Add data tutorial (#53)

truff4ut · web-flow · commit bf2ec3e40f01 · 2024-11-27T15:57:36.000+03:00
diff --git a/docs/source/conf.py b/docs/source/conf.py
@@ -94,6 +94,7 @@ def setup(app) -> None:  # noqa: ANN001
             ("tutorials.pipeline_optimization", "Pipeline Optimization"),
             ("tutorials.modules.scoring", "Scoring Modules", [("linear", "Linear Scorer")]),
             ("tutorials.modules.prediction", "Prediction Modules", [("argmax", "Argmax Predictor")]),
+            ("tutorials.data", "Data"),
         ],
     )
     app.connect("autodoc-skip-member", skip_member)
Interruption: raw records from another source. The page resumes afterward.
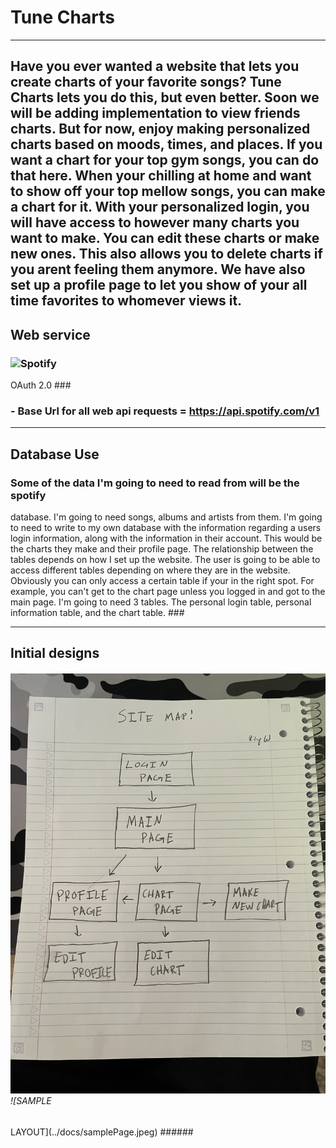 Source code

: # Tune Charts #

---------------
Have you ever wanted a website that lets you create charts of your 
favorite songs? Tune Charts lets you do this, but even better. Soon we 
will be adding implementation to view friends charts. But for now, enjoy 
making personalized charts based on moods, times, and places. If you want 
a chart for your top gym songs, you can do that here. When your chilling 
at home and want to show off your top mellow songs, you can make a chart 
for it. With your personalized login, you will have access to however many 
charts you want to make. You can edit these charts or make new ones. This 
also allows you to delete charts if you arent feeling them anymore. We 
have also set up a profile page to let you show of your all time favorites 
to whomever views it.
---------------

## Web service ##
### ![Spotify](https://developer.spotify.com/documentation/web-api/) 
OAuth 2.0 ###

### - Base Url for all web api requests = https://api.spotify.com/v1 ###

---------------
## Database Use ##
### Some of the data I'm going to need to read from will be the spotify 
database. I'm going to need songs, albums and artists from them. I'm going 
to need to write to my own database with the information regarding a users 
login information, along with the information in their account. This would 
be the charts they make and their profile page. The relationship between 
the tables depends on how I set up the website. The user is going to be 
able to access different tables depending on where they are in the 
website. Obviously you can only access a certain table if your in the 
right spot. For example, you can't get to the chart page unless you logged 
in and got to the main page. I'm going to need 3 tables. The personal 
login table, personal information table, and the chart table.  ###

---------------
## Initial designs ##
###### ![SITE MAP](../docs/siteLayout.jpeg) ![SAMPLE 
LAYOUT](../docs/samplePage.jpeg) ######
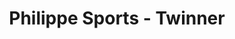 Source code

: ---
title: "Philippe Sports - Twinner"
url: /la-salle-les-alpes/philippe-sports-twinner/
shop: Sport
--- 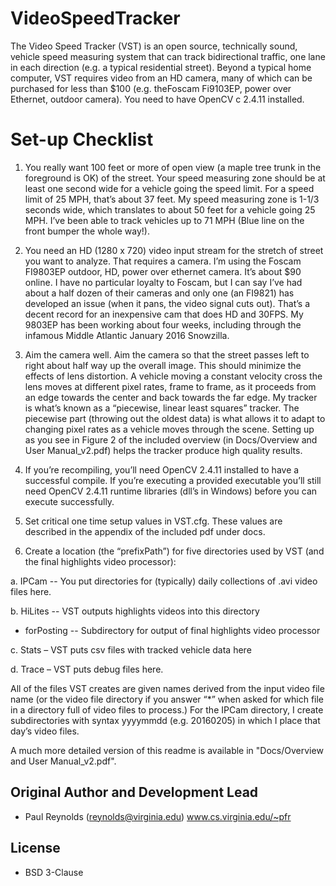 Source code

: # VideoSpeedTracker
The Video Speed Tracker (VST) is an open source, technically sound, vehicle speed measuring system
that can track bidirectional traffic, one lane in each direction (e.g. a typical residential street). 
Beyond a typical home computer, VST requires video from an HD camera, many of which can be purchased
for less than $100 (e.g. theFoscam Fi9103EP, power over Ethernet, outdoor camera). You need to have
OpenCV c 2.4.11 installed.

# Set-up Checklist
1) You really want 100 feet or more of open view (a maple tree trunk in the foreground is OK) of
the street. Your speed measuring zone should be at least one second wide for a vehicle going
the speed limit. For a speed limit of 25 MPH, that’s about 37 feet. My speed measuring zone is
1-1/3 seconds wide, which translates to about 50 feet for a vehicle going 25 MPH. I’ve been
able to track vehicles up to 71 MPH (Blue line on the front bumper the whole way!).

2) You need an HD (1280 x 720) video input stream for the stretch of street you want to analyze.
That requires a camera. I’m using the Foscam FI9803EP outdoor, HD, power over ethernet
camera. It’s about $90 online. I have no particular loyalty to Foscam, but I can say I’ve had
about a half dozen of their cameras and only one (an FI9821) has developed an issue (when it
pans, the video signal cuts out). That’s a decent record for an inexpensive cam that does HD
and 30FPS. My 9803EP has been working about four weeks, including through the infamous
Middle Atlantic January 2016 Snowzilla.

3) Aim the camera well. Aim the camera so that the street passes left to right
about half way up the overall image. This should minimize the effects of lens distortion. A
vehicle moving a constant velocity cross the lens moves at different pixel rates, frame to frame,
as it proceeds from an edge towards the center and back towards the far edge. My tracker is
what’s known as a “piecewise, linear least squares” tracker. The piecewise part (throwing out
the oldest data) is what allows it to adapt to changing pixel rates as a vehicle moves through
the scene. Setting up as you see in Figure 2 of the included overview
(in Docs/Overview and User Manual_v2.pdf) helps the tracker produce high quality results.

4) If you’re recompiling, you’ll need OpenCV 2.4.11 installed to have a successful compile. If
you’re executing a provided executable you’ll still need OpenCV 2.4.11 runtime libraries (dll’s in
Windows) before you can execute successfully.

5) Set critical one time setup values in VST.cfg. These values are described in the appendix of the included pdf under docs.

6) Create a location (the “prefixPath”) for five directories used by VST (and the final highlights
video processor):

a. IPCam -- You put directories for (typically) daily collections of .avi video files here.

b. HiLites -- VST outputs highlights videos into this directory

- forPosting -- Subdirectory for output of final highlights video processor

c. Stats – VST puts csv files with tracked vehicle data here

d. Trace – VST puts debug files here.

All of the files VST creates are given names derived from the input video file name (or the video file
directory if you answer “*” when asked for which file in a directory full of video files to process.) For
the IPCam directory, I create subdirectories with syntax yyyymmdd (e.g. 20160205) in which I place
that day’s video files.

A much more detailed version of this readme is available in "Docs/Overview and User Manual_v2.pdf".

## Original Author and Development Lead
- Paul Reynolds (reynolds@virginia.edu) www.cs.virginia.edu/~pfr

## License

- BSD 3-Clause
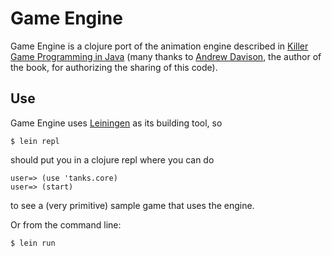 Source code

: # Game Engine

Game Engine is a clojure port of the animation engine described in [Killer Game Programming in Java](http://fivedots.coe.psu.ac.th/~ad/jg/) (many thanks to [Andrew Davison](http://fivedots.coe.psu.ac.th/~ad/index.html), the author of the book, for authorizing the sharing of this code).

## Use

Game Engine uses [Leiningen](https://github.com/technomancy/leiningen) as its building tool, so 

    $ lein repl

should put you in a clojure repl where you can do

    user=> (use 'tanks.core)
    user=> (start)

to see a (very primitive) sample game that uses the engine.

Or from the command line:

    $ lein run
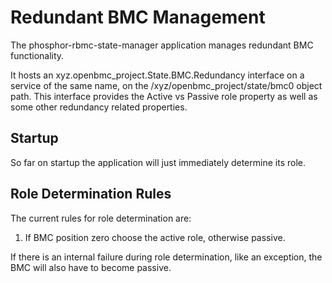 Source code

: # Redundant BMC Management

The phosphor-rbmc-state-manager application manages redundant BMC functionality.

It hosts an xyz.openbmc_project.State.BMC.Redundancy interface on a service of
the same name, on the /xyz/openbmc_project/state/bmc0 object path. This
interface provides the Active vs Passive role property as well as some other
redundancy related properties.

## Startup

So far on startup the application will just immediately determine its role.

## Role Determination Rules

The current rules for role determination are:

1. If BMC position zero choose the active role, otherwise passive.

If there is an internal failure during role determination, like an exception,
the BMC will also have to become passive.
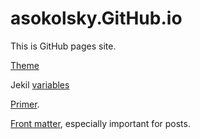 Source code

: # asokolsky.GitHub.io

This is GitHub pages site.

[Theme](https://github.com/pages-themes/hacker)

Jekil [variables](https://jekyllrb.com/docs/variables/)

[Primer](https://www.smashingmagazine.com/2014/08/build-blog-jekyll-github-pages/).

[Front matter](https://jekyllrb.com/docs/front-matter/), especially important for posts.
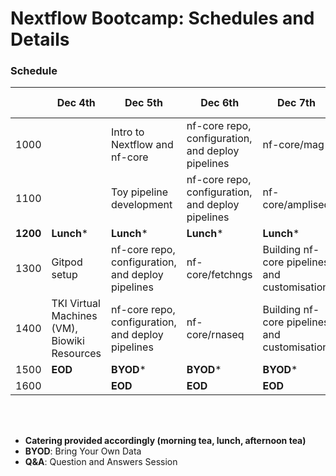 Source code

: # Nextflow Bootcamp: Schedules and Details

### Schedule
|      | Dec 4th | Dec 5th | Dec 6th | Dec 7th |Dec 8th |
| ---- | ------  | ------  | ------  | ------  | ------  |
| 1000 |         | Intro to Nextflow and nf-core | nf-core repo, configuration, and deploy pipelines | nf-core/mag | Wrap-up |
| 1100 |         | Toy pipeline development | nf-core repo, configuration, and deploy pipelines | nf-core/ampliseq | **Q&A*** |
| **1200** | **Lunch***   | **Lunch*** | **Lunch*** | **Lunch*** | **EOD** |
| 1300 | Gitpod setup| nf-core repo, configuration, and deploy pipelines | nf-core/fetchngs | Building nf-core pipelines and customisation |
| 1400 | TKI Virtual Machines (VM), Biowiki Resources | nf-core repo, configuration, and deploy pipelines | nf-core/rnaseq | Building nf-core pipelines and customisation |
| 1500 | **EOD**     | **BYOD*** | **BYOD*** | **BYOD*** |
| 1600 |         | **EOD**     | **EOD** | **EOD** |

<br>

<br>

* **Catering provided accordingly (morning tea, lunch, afternoon tea)**
* **BYOD**: Bring Your Own Data
* **Q&A**: Question and Answers Session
diff --git a/pyproject.toml b/pyproject.toml
@@ -97,7 +97,7 @@ ignore = [
 "autointent/modules/*" = ["ARG002", "ARG003"]  # unused argument
 "docs/*" = ["INP001", "A001", "D"]
 "*/utils.py" = ["D104", "D100"]
-"tutorials/*" = ["INP001", "T", "D"]
+"tutorials/*" = ["B018", "E501", "INP001", "T", "D"]
 
 [tool.ruff.lint.pylint]
 max-args = 10
diff --git a/tutorials/data.py b/tutorials/data.py
@@ -0,0 +1,244 @@
+# %% [markdown]
+"""
+# Working with data
+"""
+
+# %%
+import importlib.resources as ires
+
+import datasets
+
+from autointent.context.data_handler import Dataset
+
+# %%
+datasets.logging.disable_progress_bar() # disable tqdm outputs
+
+# %% [markdown]
+"""
+## Creating a dataset
+
+To create a dataset, you need to provide a training split containing samples with utterances and labels, as shown below:
+
+```json
+{
+    "train": [
+        {
+            "utterance": "Hello!",
+            "label": 0
+        },
+        ...
+    ]
+}
+```
+
+For a multilabel dataset, the `label` field should be a list of integers representing the corresponding class labels.
+
+### Handling out-of-scope (OOS) samples
+
+To indicate that a sample is out-of-scope (OOS), omit the `label` field from the sample dictionary. For example:
+
+```json
+{
+    "train": [
+        {
+            "utterance": "OOS request"
+        },
+        ...
+    ]
+}
+```
+
+### Validation and test splits
+
+By default, a portion of the training split will be allocated for validation and testing.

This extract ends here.